The only other issue I have is that I don’t fully understand the real-world differences between paper black, scan exposure bias, paper grade and print exposure adjustment. The manual does a fairly decent job of explaining what their purpose is and what they are trying to achieve, but when actually using the tool, it appears as though they are all applying slightly different tone curves and that there’s some duplication. I often find that after going through the last tab, the image looks hardly any different from after completing the first two tabs. Not sure if that’s really something the manual can expand upon.

elstoc commented 4 years ago

This perhaps should be covered as part of a technical review, which hopefully @aurelienpierre can look at once the feature freeze is done. Certainly I'm not qualified to answer these questions (not having any experience in analogue photography)

aurelienpierre commented 4 years ago

The only other issue I have is that I don’t fully understand the real-world differences between paper black, scan exposure bias, paper grade and print exposure adjustment.

The most important thing to understand is film is a translucent material, and as such, "white" or "black" don't exist until we print that film on paper. All film has is densities, aka degrees of dyes opacities (expressed in log10 base).

Yet our pipeline has a rigid understanding of black and white is (black = 0 and white = 1) because our pipeline expects emissions, not densities. So we need to convert densities into emissions, but doing so, we need to anchor special density values to our pipeline understanding of black and white, while ensuring mathematical validity (namely, avoid division /0, log(0), pow(0) and negative RGB values). So, all the offsets and thresholds are mostly there to set the zeros in the transforms.

(See https://www.kodak.com/uploadedfiles/motion/US_plugins_acrobat_en_motion_education_sensitometry_workbook.pdf)
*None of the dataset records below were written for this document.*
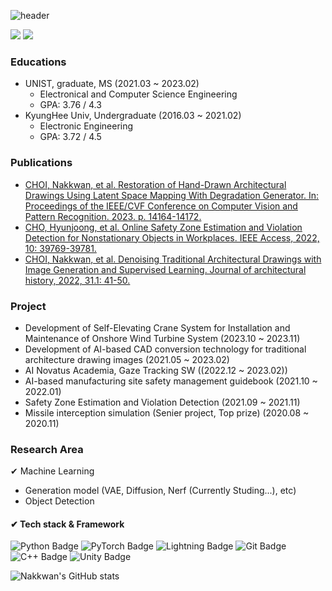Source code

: ![header](https://capsule-render.vercel.app/api?type=Waving&color=0:DCE35B,100:45B649&height=250&section=header&text=Nakkwan%20Github&fontSize=50)

<p>
  <a href="https://nakkwan.github.io/" target="_blank"><img src="https://img.shields.io/badge/Nakkwan Blog-83B81A?style=flat&logo=Bloglovin&logoColor=FFFFFF"/></a>
  <a href="mailto:cvvc1997@gmail.com" target="_blank"><img src="https://img.shields.io/badge/nakkwan.choi@gmail.com-F24E1E?style=flat&logo=Gmail&logoColor=white"/></a>
</p>

### Educations
- UNIST, graduate, MS (2021.03 ~ 2023.02)
  - Electronical and Computer Science Engineering
  - GPA: 3.76 / 4.3
- KyungHee Univ, Undergraduate (2016.03 ~ 2021.02)
  - Electronic Engineering
  - GPA: 3.72 / 4.5

### Publications
- [CHOI, Nakkwan, et al. Restoration of Hand-Drawn Architectural Drawings Using Latent Space Mapping With Degradation Generator. In: Proceedings of the IEEE/CVF Conference on Computer Vision and Pattern Recognition. 2023. p. 14164-14172.](https://openaccess.thecvf.com/content/CVPR2023/html/Choi_Restoration_of_Hand-Drawn_Architectural_Drawings_Using_Latent_Space_Mapping_With_CVPR_2023_paper.html)
- [CHO, Hyunjoong, et al. Online Safety Zone Estimation and Violation Detection for Nonstationary Objects in Workplaces. IEEE Access, 2022, 10: 39769-39781.](https://ieeexplore.ieee.org/abstract/document/9751714)
- [CHOI, Nakkwan, et al. Denoising Traditional Architectural Drawings with Image Generation and Supervised Learning. Journal of architectural history, 2022, 31.1: 41-50.](https://koreascience.kr/article/JAKO202210242830029.page)

### Project
- Development of Self-Elevating Crane System for Installation and Maintenance of Onshore Wind Turbine System (2023.10 ~ 2023.11)
- Development of AI-based CAD conversion technology for traditional architecture drawing images (2021.05 ~ 2023.02)
- AI Novatus Academia, Gaze Tracking SW ((2022.12 ~ 2023.02))
- AI-based manufacturing site safety management guidebook (2021.10 ~ 2022.01)
- Safety Zone Estimation and Violation Detection (2021.09 ~ 2021.11)
- Missile interception simulation (Senier project, Top prize) (2020.08 ~ 2020.11)

### Research Area
✔ Machine Learning
  - Generation model (VAE, Diffusion, Nerf (Currently Studing...), etc)
  - Object Detection

#### ✔ Tech stack & Framework
![Python Badge](http://img.shields.io/badge/Python-3776AB?style=flat&logo=Python&logoColor=white)
![PyTorch Badge](http://img.shields.io/badge/PyTorch-EE4C2C?style=flat&logo=PyTorch&logoColor=white)
![Lightning Badge](http://img.shields.io/badge/Lightning-792EE5?style=flat&logo=Lightning&logoColor=white)
![Git Badge](http://img.shields.io/badge/Git-F05032?style=flat&logo=Git&logoColor=white)
![C++ Badge](http://img.shields.io/badge/C++-00599C?style=flat&logo=C++&logoColor=white)
![Unity Badge](http://img.shields.io/badge/Unity-FFFFFF?style=flat&logo=Unity&logoColor=white)
  
![Nakkwan's GitHub stats](https://github-readme-stats.vercel.app/api?username=Nakkwan&show_icons=true&theme=vue-dark)
  
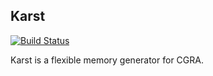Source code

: Karst
-----
[![Build Status](https://travis-ci.com/Kuree/karst.svg?branch=master)](https://travis-ci.com/Kuree/karst)

Karst is a flexible memory generator for CGRA.
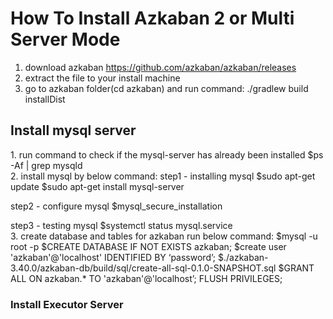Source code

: <H1>How To Install Azkaban 2 or Multi Server Mode</H1>

1. download azkaban https://github.com/azkaban/azkaban/releases
2. extract the file to your install machine
3. go to azkaban folder(cd azkaban) and run command: ./gradlew build installDist

<H2> Install mysql server</H2>
1. run command to check if the mysql-server has already been installed 
$ps -Af | grep mysqld
<br/>
2. install mysql by below command:
step1 - installing mysql
$sudo apt-get update
$sudo apt-get install mysql-server

step2 - configure mysql
$mysql_secure_installation

step3 - testing mysql
$systemctl status mysql.service
<br/>
3. create database and tables for azkaban
run below command:
$mysql -u root -p
$CREATE DATABASE IF NOT EXISTS azkaban;
$create user 'azkaban'@'localhost' IDENTIFIED BY ‘password’;
$./azkaban-3.40.0/azkaban-db/build/sql/create-all-sql-0.1.0-SNAPSHOT.sql
$GRANT ALL ON azkaban.* TO 'azkaban'@'localhost’; FLUSH PRIVILEGES;
<br/>
<h3>Install Executor Server</h3>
Here are the sensitometry curves of a color negative (from the above ref):  Screenshot_20201023_161255

The Dmin and Dmax are the vertical span of the curves in log10/log2 space, they help normalizing the scan contrast before going to log space. The scan exposure bias is a a vertical offset in log10 zero-ing the black value to avoid exaggerated compression of shadows.
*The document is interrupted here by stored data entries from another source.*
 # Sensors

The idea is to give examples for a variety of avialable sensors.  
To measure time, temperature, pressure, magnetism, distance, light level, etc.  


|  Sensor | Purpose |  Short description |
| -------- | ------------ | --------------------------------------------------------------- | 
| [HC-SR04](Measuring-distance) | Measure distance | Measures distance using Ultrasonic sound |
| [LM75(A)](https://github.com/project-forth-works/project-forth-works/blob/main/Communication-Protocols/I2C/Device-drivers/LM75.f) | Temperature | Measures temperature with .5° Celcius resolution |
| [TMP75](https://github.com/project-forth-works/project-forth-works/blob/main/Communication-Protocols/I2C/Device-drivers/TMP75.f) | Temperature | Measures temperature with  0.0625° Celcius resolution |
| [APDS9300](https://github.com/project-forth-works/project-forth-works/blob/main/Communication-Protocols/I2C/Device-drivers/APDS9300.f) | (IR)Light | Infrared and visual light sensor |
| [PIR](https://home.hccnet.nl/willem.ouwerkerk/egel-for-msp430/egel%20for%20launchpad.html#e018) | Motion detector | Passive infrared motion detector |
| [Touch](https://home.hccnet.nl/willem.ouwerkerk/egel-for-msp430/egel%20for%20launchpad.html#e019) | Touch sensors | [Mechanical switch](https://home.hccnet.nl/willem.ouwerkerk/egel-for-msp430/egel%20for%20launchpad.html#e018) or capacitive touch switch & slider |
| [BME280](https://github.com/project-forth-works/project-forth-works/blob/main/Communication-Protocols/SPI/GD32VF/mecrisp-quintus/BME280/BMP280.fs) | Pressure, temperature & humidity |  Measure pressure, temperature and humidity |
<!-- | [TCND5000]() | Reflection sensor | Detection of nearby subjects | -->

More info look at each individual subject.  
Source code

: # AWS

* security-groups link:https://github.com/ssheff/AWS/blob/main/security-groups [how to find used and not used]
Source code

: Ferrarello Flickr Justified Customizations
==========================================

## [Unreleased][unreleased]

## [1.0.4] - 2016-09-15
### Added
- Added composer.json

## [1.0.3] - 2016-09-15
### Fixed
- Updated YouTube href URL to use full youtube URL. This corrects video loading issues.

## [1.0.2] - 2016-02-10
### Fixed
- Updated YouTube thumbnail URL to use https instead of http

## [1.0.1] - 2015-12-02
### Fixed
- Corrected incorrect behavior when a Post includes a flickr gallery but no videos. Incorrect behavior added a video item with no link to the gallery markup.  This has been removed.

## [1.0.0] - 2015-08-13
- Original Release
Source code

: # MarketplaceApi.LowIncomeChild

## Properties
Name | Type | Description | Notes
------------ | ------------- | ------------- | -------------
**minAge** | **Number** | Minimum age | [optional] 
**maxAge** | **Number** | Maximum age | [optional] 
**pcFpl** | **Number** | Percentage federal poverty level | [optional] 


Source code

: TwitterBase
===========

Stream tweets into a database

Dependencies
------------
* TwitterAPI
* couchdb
Then, the negative is inverted, simulating what happens when you blast light through the film. But then, IRL, it would meet a photochemical paper which, again, has its own sensitometry curve:

Screenshot_20201023_161326

The curve of the paper is essentially the contrast intent. The "paper" settings will create that curve and are exactly the same as the color balance in slope/offset/power : the paper grade/gamma is the slope of the log10/log2 curve, similar to the power in color balance, the print exposure is the vertical offset in log10/log2, similar to color balance slope, and the paper black is where the density should match the zero RGB of the pipeline, similar to color balance offset. Finally, the paper gloss will produce the shoulder of the curve. The resulting tone curve, produced with default parameters, gives:

image

aurelienpierre commented 4 years ago

I guess the gist is:

  1. in "film properties" tab, we normalize the scan and film emulsion contrast between [0 ; 1]. It's technical/boring,
  2. in "corrections", we are playing God and adjusting the dyes layers density as if we were actually in them,
  3. in "print properties", we simulate the tone curve produced by a paper. It's creative.